In our area, the market is definitely tough, with scarce buyers and way too many sellers who can't afford to sell at the current market value. but we are still surviving and keeping busy.  Hopefully 2009 will be busier and more buyers will be willing and able to buy but we are going to stick it out for the long run!

Dec 15, 2008 11:00 AM #57
Ambassador
1,118,540
Russ Ravary ~ Metro Detroit Realtor call (248) 310-6239
Real Estate One - Commerce, MI
Michigan homes for sale ~ yesmyrealtor@gmail.com

Sometimes getting out of the business is the best decision for some agents

Dec 15, 2008 11:02 AM #58
Anonymous
Gene Quinney

Good post! In times like these people need to re-evaluate their business model and change for the better. Either we change with the times or the times will force us to change.

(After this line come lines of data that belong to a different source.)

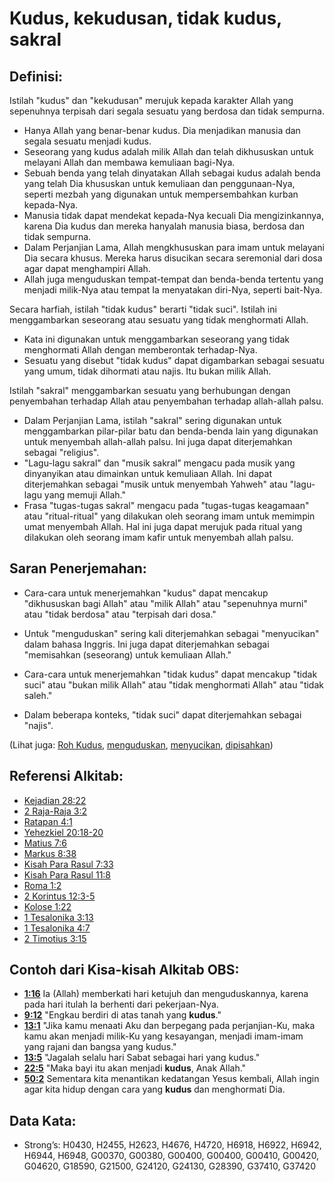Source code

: # Kudus, kekudusan, tidak kudus, sakral

## Definisi:

Istilah "kudus" dan "kekudusan" merujuk kepada karakter Allah yang sepenuhnya terpisah dari segala sesuatu yang berdosa dan tidak sempurna.

* Hanya Allah yang benar-benar kudus. Dia menjadikan manusia dan segala sesuatu menjadi kudus.
* Seseorang yang kudus adalah milik Allah dan telah dikhususkan untuk melayani Allah dan membawa kemuliaan bagi-Nya.
* Sebuah benda yang telah dinyatakan Allah sebagai kudus adalah benda yang telah Dia khususkan untuk kemuliaan dan penggunaan-Nya, seperti mezbah yang digunakan untuk mempersembahkan kurban kepada-Nya.
* Manusia tidak dapat mendekat kepada-Nya kecuali Dia mengizinkannya, karena Dia kudus dan mereka hanyalah manusia biasa, berdosa dan tidak sempurna.
* Dalam Perjanjian Lama, Allah mengkhususkan para imam untuk melayani Dia secara khusus. Mereka harus disucikan secara seremonial dari dosa agar dapat menghampiri Allah.
* Allah juga menguduskan tempat-tempat dan benda-benda tertentu yang menjadi milik-Nya atau tempat Ia menyatakan diri-Nya, seperti bait-Nya.

Secara harfiah, istilah "tidak kudus" berarti "tidak suci". Istilah ini menggambarkan seseorang atau sesuatu yang tidak menghormati Allah.

* Kata ini digunakan untuk menggambarkan seseorang yang tidak menghormati Allah dengan memberontak terhadap-Nya.
* Sesuatu yang disebut "tidak kudus" dapat digambarkan sebagai sesuatu yang umum, tidak dihormati atau najis. Itu bukan milik Allah.

Istilah "sakral" menggambarkan sesuatu yang berhubungan dengan penyembahan terhadap Allah atau penyembahan terhadap allah-allah palsu.

* Dalam Perjanjian Lama, istilah "sakral" sering digunakan untuk menggambarkan pilar-pilar batu dan benda-benda lain yang digunakan untuk menyembah allah-allah palsu. Ini juga dapat diterjemahkan sebagai "religius".
* "Lagu-lagu sakral" dan "musik sakral" mengacu pada musik yang dinyanyikan atau dimainkan untuk kemuliaan Allah. Ini dapat diterjemahkan sebagai "musik untuk menyembah Yahweh" atau "lagu-lagu yang memuji Allah."
* Frasa "tugas-tugas sakral" mengacu pada "tugas-tugas keagamaan" atau "ritual-ritual" yang dilakukan oleh seorang imam untuk memimpin umat menyembah Allah. Hal ini juga dapat merujuk pada ritual yang dilakukan oleh seorang imam kafir untuk menyembah allah palsu.

## Saran Penerjemahan:

* Cara-cara untuk menerjemahkan "kudus" dapat mencakup "dikhususkan bagi Allah" atau "milik Allah" atau "sepenuhnya murni" atau "tidak berdosa" atau "terpisah dari dosa."
* Untuk "menguduskan" sering kali diterjemahkan sebagai "menyucikan" dalam bahasa Inggris. Ini juga dapat diterjemahkan sebagai "memisahkan (seseorang) untuk kemuliaan Allah."

* Cara-cara untuk menerjemahkan "tidak kudus" dapat mencakup "tidak suci" atau "bukan milik Allah" atau "tidak menghormati Allah" atau "tidak saleh."
* Dalam beberapa konteks, "tidak suci" dapat diterjemahkan sebagai "najis".

(Lihat juga: [Roh Kudus](../kt/holyspirit.md), [menguduskan](../kt/consecrate.md), [menyucikan](../kt/sanctify.md), [dipisahkan](../kt/setapart.md))

## Referensi Alkitab:

* [Kejadian 28:22](rc://en/tn/help/gen/28/22)
* [2 Raja-Raja 3:2](rc://en/tn/help/2ki/03/02)
* [Ratapan 4:1](rc://en/tn/help/lam/04/01)
* [Yehezkiel 20:18-20](rc://en/tn/help/ezk/20/18)
* [Matius 7:6](rc://en/tn/help/mat/07/6)
* [Markus 8:38](rc://en/tn/help/mrk/08/38)
* [Kisah Para Rasul 7:33](rc://en/tn/help/act/07/33)
* [Kisah Para Rasul 11:8](rc://en/tn/help/act/11/08)
* [Roma 1:2](rc://en/tn/help/rom/01/02)
* [2 Korintus 12:3-5](rc://en/tn/help/2co/12/03)
* [Kolose 1:22](rc://en/tn/help/col/01/22)
* [1 Tesalonika 3:13](rc://en/tn/help/1th/03/13)
* [1 Tesalonika 4:7](rc://en/tn/help/1th/04/07)
* [2 Timotius 3:15](rc://en/tn/help/2ti/03/15)

## Contoh dari Kisa-kisah Alkitab OBS:

* __[1:16](rc://en/tn/help/obs/01/16)__ Ia (Allah) memberkati hari ketujuh dan menguduskannya, karena pada hari itulah Ia berhenti dari pekerjaan-Nya.
* __[9:12](rc://en/tn/help/obs/09/12)__ "Engkau berdiri di atas tanah yang __kudus__."
* __[13:1](rc://en/tn/help/obs/13/01)__ "Jika kamu menaati Aku dan berpegang pada perjanjian-Ku, maka kamu akan menjadi milik-Ku yang kesayangan, menjadi imam-imam yang rajani dan bangsa yang kudus."
* __[13:5](rc://en/tn/help/obs/13/05)__ "Jagalah selalu hari Sabat sebagai hari yang kudus."
* __[22:5](rc://en/tn/help/obs/22/05)__ "Maka bayi itu akan menjadi __kudus__, Anak Allah."
* __[50:2](rc://en/tn/help/obs/50/02)__ Sementara kita menantikan kedatangan Yesus kembali, Allah ingin agar kita hidup dengan cara yang __kudus__ dan menghormati Dia.

## Data Kata:

* Strong’s: H0430, H2455, H2623, H4676, H4720, H6918, H6922, H6942, H6944, H6948, G00370, G00380, G00400, G00400, G00410, G00420, G04620, G18590, G21500, G24120, G24130, G28390, G37410, G37420
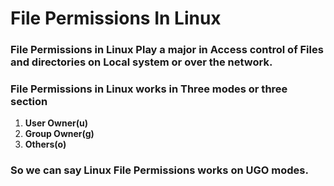 **File Permissions In Linux**
================================

### File Permissions in Linux Play a major in Access control of Files and directories on Local system or over the network.
### File Permissions in Linux works in Three modes or three section


1. **User Owner(u)**
2. **Group Owner(g)**
3. **Others(o)**

### So we can say Linux File Permissions works on UGO modes.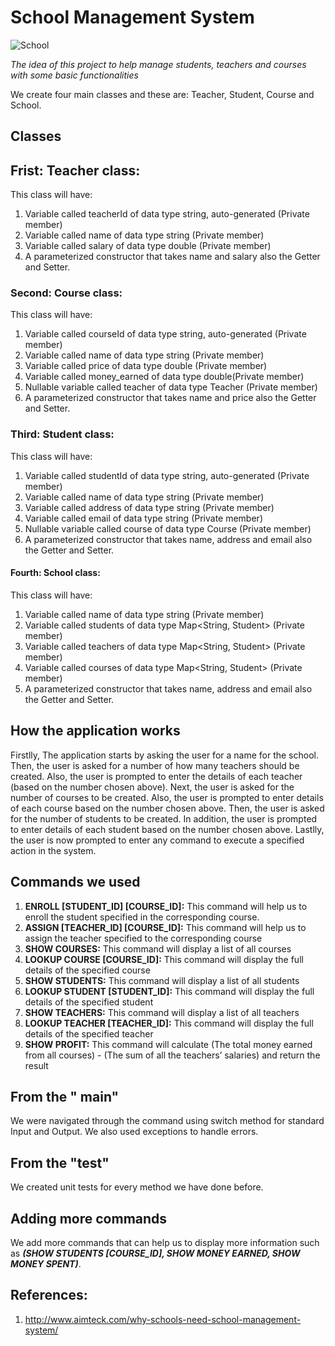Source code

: # School Management System

![School](https://github.com/amalg20/ddd/assets/145042005/ab962401-8cce-4ad8-9887-469ff3f95822)


_The idea of this project to help manage students, teachers and courses with some basic functionalities_

We create four main classes and these are: Teacher, Student, Course and School.

## Classes

## Frist: Teacher class:
This class will have:
1. Variable called teacherId of data type string, auto-generated (Private member)
2. Variable called name of data type string (Private member)
3. Variable called salary of data type double (Private member)
4. A parameterized constructor that takes name and salary also the Getter and Setter.

### Second: Course class:
This class will have:
1. Variable called courseId of data type string, auto-generated (Private member)
2. Variable called name of data type string (Private member)
3. Variable called price of data type double (Private member)
4. Variable called money_earned of data type double(Private member)
5. Nullable variable called teacher of data type Teacher (Private member)
6. A parameterized constructor that takes name and price also the Getter and Setter.

### Third: Student class:
This class will have:
1. Variable called studentId of data type string, auto-generated (Private member)
2. Variable called name of data type string (Private member)
3. Variable called address of data type string (Private member)
4. Variable called email of data type string (Private member)
5. Nullable variable called course of data type Course (Private member)
6. A parameterized constructor that takes name, address and email also the Getter and Setter.

#### Fourth: School class:
This class will have:
1. Variable called name of data type string (Private member)
2. Variable called students of data type Map<String, Student> (Private member)
3. Variable called teachers of data type Map<String, Student> (Private member)
4. Variable called courses of data type Map<String, Student> (Private member)
5. A parameterized constructor that takes name, address and email also the Getter and Setter.

## How the application works
Firstlly, The application starts by asking the user for a name for the school. Then, the user is asked for a number of how many teachers should be created. Also, the user is prompted to enter the details of each teacher (based on the number chosen above). Next, the user is asked for the number of courses to be created. Also, the user is prompted to enter details of each course based on the number chosen above. Then, the user is asked for the number of students to be created. In addition, the user is prompted to enter details of each student based on the number chosen above. Lastlly, the user is now prompted to enter any command to execute a specified action in the system.

## Commands we used 
1. **ENROLL [STUDENT_ID] [COURSE_ID]:** This command will help us to enroll the student specified in the corresponding course.
2. **ASSIGN [TEACHER_ID] [COURSE_ID]:** This command will help us to assign the teacher specified to the corresponding course
3. **SHOW COURSES:** This command will display a list of all courses
4. **LOOKUP COURSE [COURSE_ID]:** This command will display the full details of the specified course
5. **SHOW STUDENTS:** This command will display a list of all students
6. **LOOKUP STUDENT [STUDENT_ID]:** This command will display the full details of the specified student
7. **SHOW TEACHERS:** This command will display a list of all teachers
8. **LOOKUP TEACHER [TEACHER_ID]:** This command will display the full details of the specified teacher
9. **SHOW PROFIT:** This command will calculate (The total money earned from all courses) - (The sum of all the teachers’ salaries) and return the result

## From the " main"  
We were navigated through the command using switch method for standard Input and Output.
We also used exceptions to handle errors.

## From the "test"
We created unit tests for every method we have done before.

## Adding more commands
We add more commands that can help us to display more information such as ***(SHOW STUDENTS [COURSE_ID], SHOW MONEY EARNED, SHOW MONEY SPENT)***.

## References:
1. http://www.aimteck.com/why-schools-need-school-management-system/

Either way, there are many other ways to earn an income and times like these cause creativity to flourish or flounder and only the individual knows which one that will be...

 

 

Dec 15, 2008 11:34 AM #59
Rainer
24,337
Gene & Kim Quinney
Northwest Equity Home Sales - Tacoma, WA

I didn't realize I was not logged in when I wrote that...LOL

 

Gene

Dec 15, 2008 11:37 AM #60
Rainmaker
571,718
Bill Gillhespy
16 Sunview Blvd - Fort Myers Beach, FL
Fort Myers Beach Realtor, Fort Myers Beach Agent - Homes & Condos

Evening Jennifer,  Terrific post and tells it like it is.  Even some excellent agents will be moving on.

Dec 15, 2008 11:46 AM #61
Rainmaker
487,085
TIM MONCRIEF
Tim Monciref - Austin, TX
Over 2,000 homes sold…..

Let 'em quit.  There is a direct correlation between the amount of available commissions in the market as there are agents at any given time (Shift, Gary Keller)

Dec 15, 2008 12:16 PM #62
Rainer
184,664
George Tallabas
RE/MAX Advantage - Nampa, ID
Idaho Real Estate

I can actually blame the current market for one of my best years ever and for just being named #1 in my office, the largest office in our County!

Dec 15, 2008 12:16 PM #63
Rainmaker
234,025
Patricia Beck
RE/MAX Properties, Inc., GRI, CDPE - Colorado Springs, CO
Colorado Springs Realty

You always write great stuff that makes us all think Jennifer.  Blaming clients or the market is definitely not the answer.  Agents have to be willing to work hard if they want to stay in real estate.

Dec 15, 2008 12:29 PM #64
Rainer
5,286
Lou Coco
Keller Williams Realty St. Louis - Webster Groves, MO
St. Louis, MO Real Estate 314-477-7642

Great post Jennifer and great comments by all the agents following up.  I'm with the majority here in thinking that the market is not in control of our destiny WE ARE!  I'm going to sell a few more houses before the year is up just to prove that point (and by the way, buyers aren't liars, they're our friends, especially now).

Dec 15, 2008 12:59 PM #65
Anonymous
Marie Goodwin, Coldwell Banker Stuart and Watts Real Estate

Jennifer

What a Great post and everyone has covered it all... A lot of Agents want the Buyers dropped in thier lap with a check in had.  We have been blessed and when someone ask "Are you busy. How's the Real Estate Market"? We are staying busy and the market is good, rates down and properties being reduced now's the time to buy. Looking forward to reading more of your post's.

Dec 15, 2008 01:17 PM #66
Rainer
17,029
Nick Ruta
Whitehall, PA

I agree with the one comment, come the first of the year, when dues are up....you're going to hear a giant sucking sound as thousands and thousands of Realtors drop out.   We had 300 sales last month in our area, with an MLS membership of 2600.   There's simply no way these people, who do nothing, are going to fork over their NAR dues...no way, not in this economy.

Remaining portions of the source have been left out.